Für Professor Roger Folikoue von der Universität Lomé, der politische Philosophie und Rechtsphilosophie unterrichtet, ist das Kalkül. Armut werde vom Staat als Waffe genutzt. "Man lässt die Bevölkerung in Armut leben, damit man sie besser dominieren kann. Denn wer die Armut überwinden will, muss mit dem System kollaborieren."
Für Folikoue ist das einer der Gründe, weshalb die Familie Gnassingbé seit 1967 im Land herrscht. Damit ist Togo das einzige Land Westafrikas, das noch eine Familiendiktatur hat. Gnassingbés Vater, Eyadéma, kam 1967 durch einen Staatsstreich an die Macht und regierte das Land bis zu seinem Tod im Jahr 2005. Weder die kurze Übergangsregierung unter Joseph Kokou Koffigoh Anfang der 1990er Jahre noch die Einführung des Mehrparteiensystems änderten etwas an der Vormachtstellung der Gnassingbés.
In einer von starken Unruhen begleiteten Wahl übernahm 2005 Eyadémas Sohn Faure die Macht in Togo. 2010 und 2015 wurde er jeweils wiedergewählt.
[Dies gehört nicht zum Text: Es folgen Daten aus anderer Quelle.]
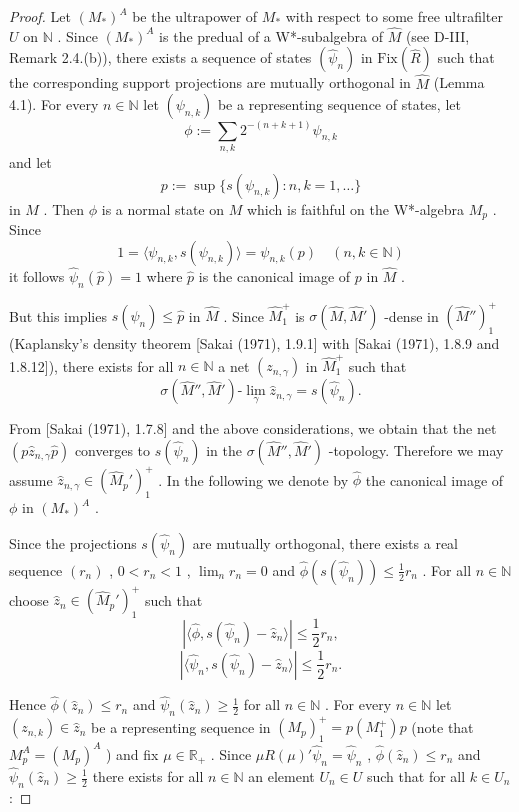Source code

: \begin{proof}
Let $ (M_{*})^{A} $  be the ultrapower of $ M_{*} $  with respect to some free ultrafilter $ U $  on $ \mathbb{N} $ .
Since $ (M_{*})^{A} $  is the predual of a W*-subalgebra of $ \hat{M} $  (see D-III, Remark 2.4.(b)), there exists a sequence of states $ (\hat{\psi}_{n}) $  in $ \text{Fix}(\hat{R}) $  such that the corresponding support projections are mutually orthogonal in $ \hat{M} $  (Lemma 4.1).
For every $ n \in \mathbb{N} $  let $ (\psi_{n,k}) $  be a representing sequence of states, let
\[
\phi := \sum_{n,k} 2^{-(n+k+1)} \psi_{n,k}
\]
and let
\[
p := \sup\{s(\psi_{n,k}): n,k=1,\ldots\}
\]
in $ M $ .
Then $ \phi $  is a normal state on $ M $  which is faithful on the W*-algebra $ M_{p} $ .
Since 
\[
1 = \langle\psi_{n,k},s(\psi_{n,k})\rangle = \psi_{n,k}(p) \quad (n,k \in \mathbb{N})
\]
it follows $ \hat{\psi}_{n}(\hat{p}) = 1 $  where $ \hat{p} $  is the canonical image of $ p $  in $ \hat{M} $ .

\newpage

But this implies $ s(\hat{\psi}_{n}) \leq \hat{p} $  in $ \hat{M} $ .
Since $ \hat{M}_{1}^{+} $  is $ \sigma(\hat{M},\hat{M}') $ -dense in $ (\hat{M}'')_{1}^{+} $  (Kaplansky's density theorem [Sakai (1971), 1.9.1] with [Sakai (1971), 1.8.9 and 1.8.12]), there exists for all $ n \in \mathbb{N} $  a net $ (z_{n,\gamma}) $  in $ \hat{M}_{1}^{+} $  such that
\[
\sigma(\hat{M}'',\hat{M}')\text{-}\lim_{\gamma} \hat{z}_{n,\gamma} = s(\hat{\psi}_{n}).
\]

From [Sakai (1971), 1.7.8] and the above considerations, we obtain that the net $ (p\hat{z}_{n,\gamma}\hat{p}) $  converges to $ s(\hat{\psi}_{n}) $  in the $ \sigma(\hat{M}'',\hat{M}') $ -topology.
Therefore we may assume $ \hat{z}_{n,\gamma} \in (\hat{M}_{p}')_{1}^{+} $ .
In the following we denote by $ \hat{\phi} $  the canonical image of $ \phi $  in $ (M_{*})^{A} $ .

Since the projections $ s(\hat{\psi}_{n}) $  are mutually orthogonal, there exists a real sequence $ (r_{n}) $ , $ 0 < r_{n} < 1 $ , $ \lim_{n} r_{n} = 0 $  and $ \hat{\phi}(s(\hat{\psi}_{n})) \leq \frac{1}{2}r_{n} $ .
For all $ n \in \mathbb{N} $  choose $ \hat{z}_{n} \in (\hat{M}_{p}')_{1}^{+} $  such that
\[
|\langle\hat{\phi},s(\hat{\psi}_{n}) - \hat{z}_{n}\rangle| \leq \frac{1}{2}r_{n},
\]
\[
|\langle\hat{\psi}_{n},s(\hat{\psi}_{n}) - \hat{z}_{n}\rangle| \leq \frac{1}{2}r_{n}.
\]

Hence $ \hat{\phi}(\hat{z}_{n}) \leq r_{n} $  and $ \hat{\psi}_{n}(\hat{z}_{n}) \geq \frac{1}{2} $  for all $ n \in \mathbb{N} $ .
For every $ n \in \mathbb{N} $  let $ (z_{n,k}) \in \hat{z}_{n} $  be a representing sequence in $ (M_{p})_{1}^{+} = p(M_{1}^{+})p $  (note that $ M_{p}^{A} = (M_{p})^{A} $ ) and fix $ \mu \in \mathbb{R}_{+} $ .
Since $ \mu R(\mu)'\hat{\psi}_{n} = \hat{\psi}_{n} $ , $ \hat{\phi}(\hat{z}_{n}) \leq r_{n} $  and $ \hat{\psi}_{n}(\hat{z}_{n}) \geq \frac{1}{2} $  there exists for all $ n \in \mathbb{N} $  an element $ U_{n} \in U $  such that for all $ k \in U_{n} $ :


\end{proof}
Zwar wurde nach andauernden Protesten die Amtszeit des Präsidenten durch eine Verfassungsänderung im Mai 2019 auf zwei Mandate begrenzt. Frühere Mandate werden jedoch nicht angerechnet.
Menschenrechtler: Straffreiheit muss beendet werden
Die politische Macht der Gnassingbés habe bisher außerdem auf Gewalt basiert, sagt der Philosoph Folikoue. Berichte von Amnesty International bestätigen das: Allein seit der letzten Wahl 2015 seien mindestens 25 Menschen bei Demonstrationen ums Leben gekommen. Die Gefängnisse des Landes seien derzeit zu 186 Prozent belegt. Aimé Adi, Landesdirektor von Amnesty in Togo, fordert ein Umdenken bei den Sicherheitsbehörden. "Natürlich schießen nicht alle Soldaten und Polizisten auf Demonstranten, nein. Das ist eine Minderheit. Aber jene, die das machen, müssen zur Verantwortung gezogen werden".
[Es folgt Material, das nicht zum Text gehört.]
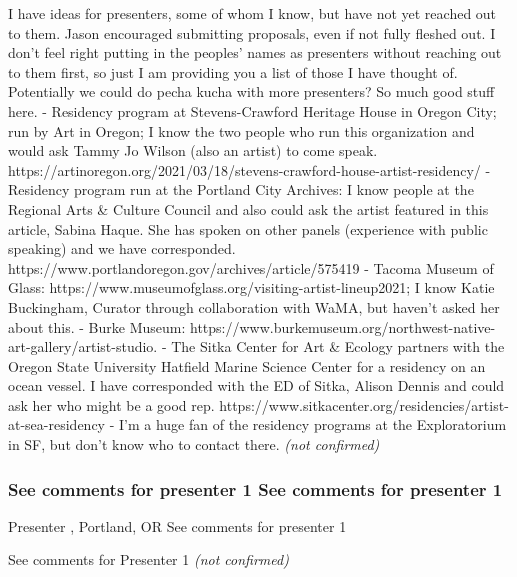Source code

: \documentclass{report}
\begin{document}
                I have ideas for presenters, some of whom I know, but have not yet reached out to them. Jason encouraged submitting proposals, even if not fully fleshed out. I don't feel right putting in the peoples' names as presenters without reaching out to them first, so just I am providing you a list of those I have thought of. Potentially we could do pecha kucha with more presenters? So much good stuff here.
- Residency program at Stevens-Crawford Heritage House in Oregon City; run by Art in Oregon; I know the two people who run this organization and would ask Tammy Jo Wilson (also an artist) to come speak. https://artinoregon.org/2021/03/18/stevens-crawford-house-artist-residency/ 
- Residency program run at the Portland City Archives: I know people at the Regional Arts \& Culture Council and also could ask the artist featured in this article, Sabina Haque. She has spoken on other panels (experience with public speaking) and we have corresponded. https://www.portlandoregon.gov/archives/article/575419 
- Tacoma Museum of Glass: https://www.museumofglass.org/visiting-artist-lineup2021; I know Katie Buckingham, Curator through collaboration with WaMA, but haven't asked her about this.
- Burke Museum: https://www.burkemuseum.org/northwest-native-art-gallery/artist-studio.
- The Sitka Center for Art \& Ecology partners with the Oregon State University Hatfield Marine Science Center for a residency on an ocean vessel. I have corresponded with the ED of Sitka, Alison Dennis and could ask her who might be a good rep. https://www.sitkacenter.org/residencies/artist-at-sea-residency 
- I'm a huge fan of the residency programs at the Exploratorium in SF, but don't know who to contact there.
                \emph{ (not confirmed) }
              

              
                \subsubsection*{ See comments for presenter 1 See comments for presenter 1 }
                Presenter\newline
                \newline
                , Portland, OR
                \newline
                See comments for presenter 1\newline
                
                

                See comments for Presenter 1
                \emph{ (not confirmed) }
              
\end{document}
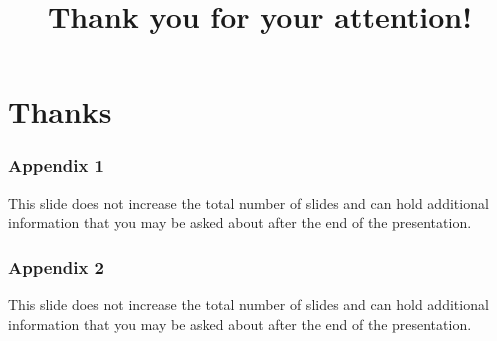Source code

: \documentclass[11pt,t,usepdftitle=false,aspectratio=169]{beamer}
\begin{document}
\title{Thank you for your attention!}
\subtitle{}
\section{Thanks}


\appendix

\begin{frame}
\frametitle{Appendix 1}
    This slide does not increase the total number of slides and can hold additional information
    that you may be asked about after the end of the presentation.
\end{frame}

\begin{frame}
\frametitle{Appendix 2}
    This slide does not increase the total number of slides and can hold additional information
    that you may be asked about after the end of the presentation.
\end{frame}
\end{document}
Die Kultur der Straffreiheit bei Polizei und Militär sorge dafür, dass das System in dieser Form erhalten bleibe, sagt Folikoue: "Jene, die die Menschenrechte verletzen, wirtschaftliche Vereinbarungen sowie das Wohlergehen des Volkes, werden geschützt."
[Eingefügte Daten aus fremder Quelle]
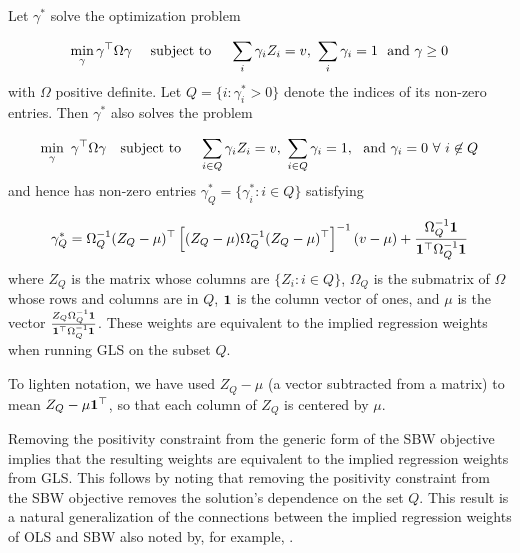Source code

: \begin{proposition}\label{cl56}
Let $\gamma^*$ solve the optimization problem

\begin{equation}\label{eqn:a1.1}
 \min_\gamma \gamma^\top \Omega \gamma \quad \text{ subject to } \quad  \sum_i \gamma_i Z_i = v,\ \sum_i \gamma_i = 1 \ \textup{ and } \gamma \geq 0%
\end{equation}
with $\Omega$ positive definite. Let $Q = \{i: \gamma^*_i > 0\}$ denote the indices of its non-zero entries. Then $\gamma^*$ also solves the problem
  
  \begin{equation}\label{eqn:a1.2}
   \min_{\gamma}  \ \gamma^\top \Omega \gamma  \quad \textup{subject to }\quad \sum_{i \in Q} \gamma_i Z_i = v,\ \sum_{i \in Q} \gamma_i = 1,\ \textup{ and }   \gamma_i = 0\  \forall\ i \not\in Q
  \end{equation}
and hence has non-zero entries $\gamma^*_Q = \{\gamma_i^*: i \in Q\}$ satisfying
 
 \begin{equation}\label{eqn:a1.3}
 \gamma^*_{Q} = \Omega_{Q}^{-1} (Z_{Q} - \mu)^\top\left[ (Z_Q - \mu) \Omega_{Q}^{-1} (Z_Q - \mu)^\top\right]^{-1} (v - \mu) + \frac{\Omega^{-1}_Q {\bf 1} }{{\bf 1}^\top \Omega^{-1}_Q {\bf 1}}
 \end{equation}
where $Z_{Q}$ is the matrix whose columns are $\{Z_i: i \in Q\}$, $\Omega_Q$ is the submatrix of $\Omega$ whose rows and columns are in $Q$, ${\bf 1}$ is the column vector of ones, and $\mu$ is the vector $\frac{Z_{Q}\Omega_{Q}^{-1} {\bf 1}}{ {\bf 1}^\top \Omega^{-1}_Q {\bf 1}}$. These weights are equivalent to the implied regression weights when running GLS on the subset $Q$.
\end{proposition}

\begin{remark}
To lighten notation, we have used $Z_Q - \mu$ (a vector subtracted from a matrix) to mean $Z_Q - \mu{\bf 1}^\top$, so that each column of $Z_{Q}$ is centered by $\mu$. 
\end{remark}

\begin{remark}
Removing the positivity constraint from the generic form of the SBW objective implies that the resulting weights are equivalent to the implied regression weights from GLS. This follows by noting that removing the positivity constraint from the SBW objective removes the solution's dependence on the set $Q$. This result is a natural generalization of the connections between the implied regression weights of OLS and SBW also noted by, for example, \citet{chattopadhyay2021implied}.
\end{remark}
Jean-Pierre Fabre, der ewige Herausforderer
Unfaires Verhalten im Wahlkampf hat Anfang der Woche Jean-Pierre Fabre (67), der bekannteste Oppositionskandidat, kritisiert. Vor Journalisten und Parteianhängern spricht er über "gewaltsame Angriffe durch die Regierungspartei" während des Wahlkampfes. In Sotouboua, im Norden des Landes, wo viele Menschen Gnassingbé unterstützen, hätten ihm Anhänger der Regierungspartei zu verstehen gegeben, er habe dort nichts verloren. Schwere Ausschreitungen hat es Beobachtern zufolge bisher aber nicht gegeben.
Fabre tritt für die Nationale Allianz für den Wandel (ANC) bereits zum dritten Mal gegen den Präsidenten an. Bei den vergangenen Wahlen konnte er jeweils rund ein Drittel der Stimmen verbuchen. Anders als beispielsweise Agbéyomé Kodjo, der einst Premierminister war und nun ebenfalls als Oppositionskandidat antritt, hat Fabre nie mit der Regierung kollaboriert. Kodjo ist Kandidat der Patriotischen Bewegung für Demokratie und Entwicklung (MDPP).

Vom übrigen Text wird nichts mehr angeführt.